Font Size:  

Maisie lifted her chin. “I didn’t realize how suffocated I felt until after. Trying to stuff myself into a mold to fit what he wanted me to be.” Her voice was soft as she spoke, enough for each syllable to make me feel like the air was way too thin. She traced the pattern of her skirt, unable to look me in the eye. “He always looked down on me, and I knew it. Not on purpose, I don’t think—Alex isn’t cruel.”

I could think of a million descriptors for the meathead, and cruel probably was one of them. Maybe not purposefully cruel. I’ve never met anyone as air-headish as that kid. But still. “You give him a lot of credit. I’m not that generous.”

“He wants to be like you, the cool guy everyone looks up to.”

Hearing that made my mouth want to twist into a grimace, the words leaving a bad taste in my mouth. It brought back blind conviction Number Two. “It’s overrated. If I could trade places with Alex, I would.” As soon as I said it, panic bolted through me, as sharp as the pain of a muscle being strained too far. Much too transparent. I scrambled to cover my tracks. “He can be the guy everyone scrutinizes. Because I know what it feels like to be suffocated, too.”

I glanced at Maisie, analyzing her expression. It was oddly calm for our conversation, for the weight of it all. Her eyes behind her glasses were clear of any tears, and I couldn’t see any sadness there, either. Her brown hair hung over one shoulder, a few strands twisting with the wind, and I had the sudden urge to comb my fingers through it.

Not the time, Connor.

“I wish I figured it out sooner. That we wouldn’t work. I wouldn’t have had to worry about keeping all this from him. Figured out that I…wanted more.”

Her words speared through me, ringing true with a corner of my heart I’d beaten into submission over the years. The section of my heart that bowed down to the convictions. Football is life, popularity is key, and never let anyone see behind the mask.

I wanted more. Weeks ago, when I met Maisie for the first time, I never could’ve dreamed of how much her feelings seemed to mirror my own.

Like I said, Maisie Matthews had been the one to make me second-guess everything. The one to make me want more.

My body moved before I even gave it permission, desires overriding my brain, though not for the first time when it came to her. I thought about the closet, tracing her cheek. I’d been able to stop myself in time then—before I got us both into serious trouble—but I couldn’t stop myself now.

I picked her hand up off her skirt and held it, praying that it wasn’t sweaty from how badly I wanted this.Please don’t pull away, I thought. “You deserve more. You deserve the world, Maisie Matthews.”

She held perfectly still for a moment, looking at our hands in a way that I couldn’t even begin to guess what she was thinking. My words—jeez, they were probably overly sentimental, but I believed them with my whole heart. She deserved the world, and I’d do anything to get it for her.

Please don’t pull away.

Maisie maneuvered her fingers underneath mine, and for a split second, I thought she was going to drop my hand. I didn’t know what I would’ve done then. There’d be no playing it off like this was a love advice session. It had to be obvious.Ihad to be obvious. With how smart she was, she had to know.

She threaded her fingers through mine, bringing our palms closer, tightening the grip she had on my hand.

I’d held hands with a lot of girls. I couldn’t count how many times Jade had grabbed my hand, flaunting our relationship for all to see.

But when Maisie pressed her palm flush with mine and then looked up at me with her soft brown eyes, I nearly lost my mind. I sure as hell wasn’t breathing.

She moved before I could. Trust me when I say that if she hadn’t literally rendered me motionless, I would’ve moved first. The thought that had been lingering in my mind for days now had resurfaced with a need so strong that I would’ve leaned in first, but Maisie was too fast.

She kissed me first, and just like that, it was game over.

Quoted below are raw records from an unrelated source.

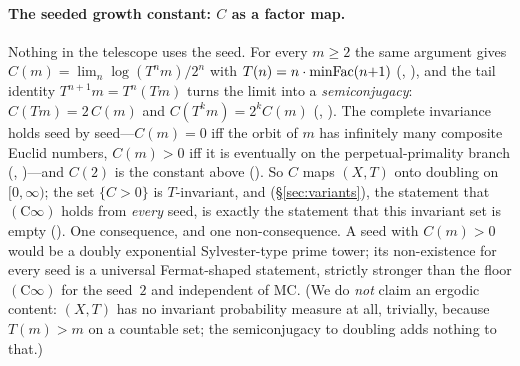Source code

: \paragraph{The seeded growth constant: $C$ as a factor map.}
\label{sec:seeded-growth}
Nothing in the telescope uses the seed.  For every $m \ge 2$ the same
argument gives $C(m) = \lim_n \log(T^n m)/2^n$ with $T(n) = n \cdot
\minFac(n{+}1)$ (, ),
and the tail identity $T^{n+1} m = T^n(Tm)$ turns the limit into a
\emph{semiconjugacy}: $C(Tm) = 2\,C(m)$ and $C(T^k m) = 2^k C(m)$
(,
 ).  The complete
invariance holds seed by seed---$C(m) = 0$ iff the orbit of $m$ has
infinitely many composite Euclid numbers, $C(m) > 0$ iff it is eventually
on the perpetual-primality branch
(,
 )---and
$C(2)$ is the constant above
().  So $C$ maps
$(X,T)$ onto doubling on $[0,\infty)$; the set $\{C > 0\}$ is
$T$-invariant, and  (\S\ref{sec:variants}), the
statement that $(\mathrm{C}\infty)$ holds from \emph{every} seed, is
exactly the statement that this invariant set is empty
().
One consequence, and one non-consequence.  A seed with $C(m) > 0$ would be a doubly exponential
Sylvester-type prime tower; its non-existence for every seed is a
universal Fermat-shaped statement, strictly stronger than the floor
$(\mathrm{C}\infty)$ for the seed~$2$ and independent of MC.  (We do
\emph{not} claim an ergodic content: $(X,T)$ has no invariant probability
measure at all, trivially, because $T(m) > m$ on a countable set; the
semiconjugacy to doubling adds nothing to that.)

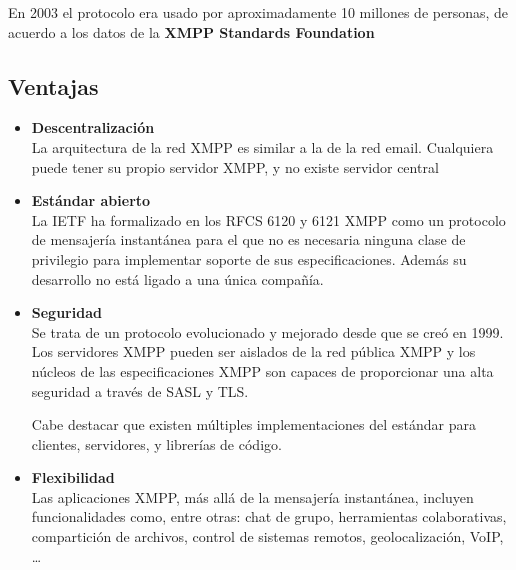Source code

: \documentclass[a4paper, 11pt]{article} %
\begin{document}
  En 2003 el protocolo era usado por aproximadamente 10 millones de personas, de acuerdo a los datos de la \textbf{XMPP
  Standards Foundation}	
   
   \subsection{Ventajas}
   \begin{itemize}
     \item \textbf{Descentralización}\\
     La arquitectura de la red XMPP es similar a la de la red email. Cualquiera puede tener su propio servidor XMPP, y
     no existe servidor central
     \item \textbf{Estándar abierto}\\
     La IETF ha formalizado en los RFCS 6120 y 6121 XMPP como un protocolo de mensajería instantánea para el que no es
     necesaria ninguna clase de privilegio para implementar soporte de sus especificaciones. Además su desarrollo no está ligado
     a una única compañía.
     \item \textbf{Seguridad}\\
     Se trata de un protocolo evolucionado y mejorado desde que se creó en 1999. Los servidores XMPP pueden ser aislados
     de la red pública XMPP y los núcleos de las especificaciones XMPP son capaces de proporcionar una alta seguridad
     a través de SASL y TLS.
     
     Cabe destacar que existen múltiples implementaciones del estándar para clientes, servidores, y librerías de código.
     \item \textbf{Flexibilidad}\\
     Las aplicaciones XMPP, más allá de la mensajería instantánea, incluyen funcionalidades como, entre otras: chat de grupo, 
     herramientas colaborativas, compartición de archivos, control de sistemas remotos, geolocalización, VoIP, \ldots
   \end{itemize}
 
\end{document}
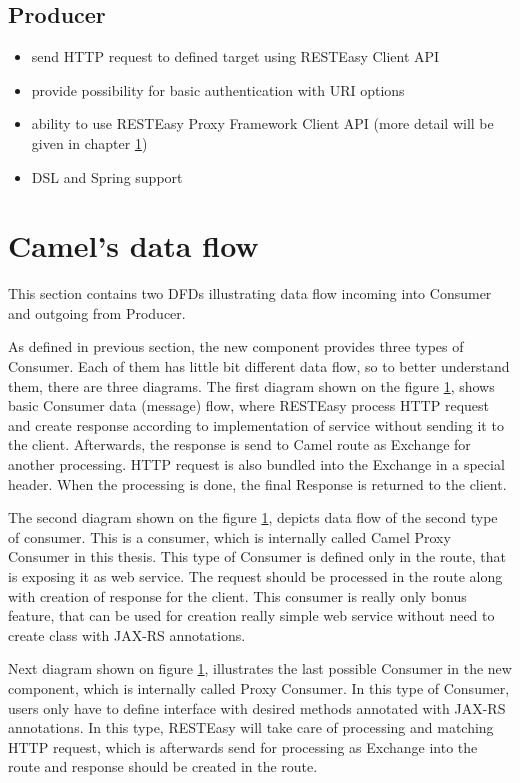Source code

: \documentclass[12pt,final,oneside]{fithesis2}
\begin{document}
\subsection{Producer}
\begin{itemize}
\item
send HTTP request to defined target using RESTEasy Client API

\item
provide possibility for basic authentication with URI options

\item
ability to use RESTEasy Proxy Framework Client API (more detail will be given in chapter \ref{})

\item
DSL and Spring support
\end{itemize}

\section{Camel's data flow}
This section contains two DFDs illustrating data flow incoming into Consumer and outgoing from Producer. 

As defined in previous section, the new component provides three types of Consumer. Each of them has little bit different data flow, so to better understand them, there are three diagrams. The first diagram shown on the figure \ref{}, shows basic Consumer data (message) flow, where RESTEasy process HTTP request and create response according to implementation of service without sending it to the client. Afterwards, the response is send to Camel route as Exchange for another processing. HTTP request is also bundled into the Exchange in a special header. When the processing  is done, the final Response is returned to the client. 

The second diagram shown on the figure \ref{}, depicts data flow of the second type of consumer. This is a consumer, which is internally called Camel Proxy Consumer in this thesis. This type of Consumer is defined only in the route, that is exposing it as web service. The request should be processed in the route along with creation of response for the client. This consumer is really only bonus feature, that can be used for creation really simple web service without need to create class with JAX-RS annotations. 

Next diagram shown on figure \ref{}, illustrates the last possible Consumer in the new component, which is internally called Proxy Consumer. In this type of Consumer, users only have to define interface with desired methods annotated with JAX-RS annotations. In this type, RESTEasy will take care of processing and matching HTTP request, which is afterwards send for processing as Exchange into the route and response should be created in the route.  
\end{document}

The hesitation behind her kiss was obvious from the barely there pressure of her mouth, almost like she thought I’d pull away at any second. As if. With a sharp breath in, I threaded my fingers through the hair at the back of her head, relishing in the softness that slipped against my skin like silk. I angled her head back and kissed her for real.

Any hesitation? Gone.

The way her lips moved against mine was nothing like the forceful claim I’d been so used to over the past few months, and that alone caused the electricity to build underneath my skin. She kissed me because she wanted to, because after all of our sessions together, we hadn’t been building to an Algebra exam—we’d been building to this.

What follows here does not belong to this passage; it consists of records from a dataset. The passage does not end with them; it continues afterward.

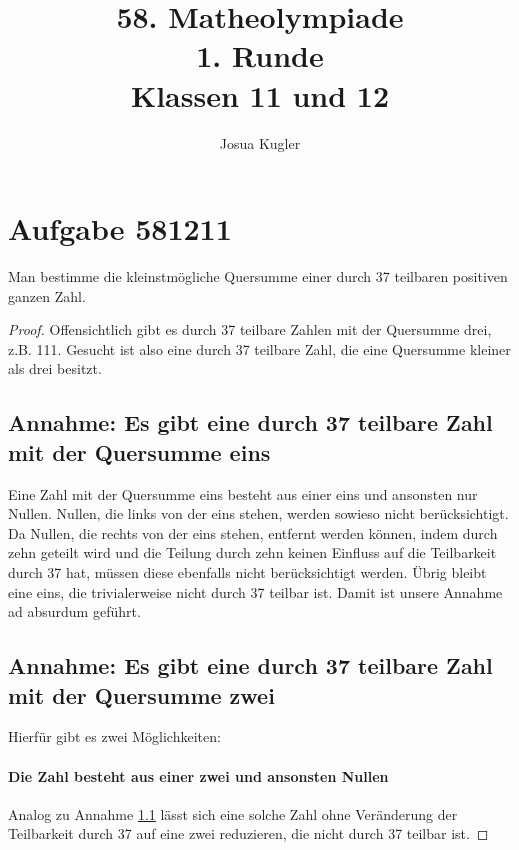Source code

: \documentclass{article}
\title{58. Matheolympiade\\1. Runde\\Klassen 11 und 12}
\author{Josua Kugler}
\begin{document}
	\maketitle
	\section{Aufgabe 581211}
	Man bestimme die kleinstmögliche Quersumme einer durch 37 teilbaren positiven ganzen Zahl.
	\begin{proof}
	Offensichtlich gibt es durch 37 teilbare Zahlen mit der Quersumme drei, z.B. 111.
	Gesucht ist also eine durch 37 teilbare Zahl, die eine Quersumme kleiner als drei besitzt.
	\subsection{Annahme: Es gibt eine durch 37 teilbare Zahl mit der Quersumme eins}
	\label{annahme1}
	Eine Zahl mit der Quersumme eins besteht aus einer eins und ansonsten nur Nullen.
	Nullen, die links von der eins stehen, werden sowieso nicht berücksichtigt.
	Da Nullen, die rechts von der eins stehen, entfernt werden können, indem durch zehn geteilt wird und die Teilung durch zehn keinen Einfluss auf die Teilbarkeit durch 37 hat, müssen diese ebenfalls nicht berücksichtigt werden. Übrig bleibt eine eins, die trivialerweise nicht durch 37 teilbar ist.
	Damit ist unsere Annahme ad absurdum geführt.
	\subsection{Annahme: Es gibt eine durch 37 teilbare Zahl mit der Quersumme zwei}
	\label{annahme2}
	Hierfür gibt es zwei Möglichkeiten:
	\paragraph{Die Zahl besteht aus einer zwei und ansonsten Nullen}
	Analog zu Annahme \ref{annahme1} lässt sich eine solche Zahl ohne Veränderung der Teilbarkeit durch 37 auf eine zwei reduzieren, die nicht durch 37 teilbar ist.

\end{proof}
\end{document}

I’d never been challenged like the way she challenged me, and for the first time in my entire life, I didn’t care about any of it. Not about football, not about popularity, and not about hiding my feelings. Not right now. Not with her. With her, in this moment in time, none of it mattered.

If only I could’ve held onto that confidence, to that newfound conviction, bottled it up and kept it safe. I didn’t realize how easy it would’ve been for the old ones to seep back in. Didn’t realize someone would be there to smash it to bits.

But for this one moment, as I pressed Maisie against the side of the car, I let myself believe that anything was possible. As long as it was with her.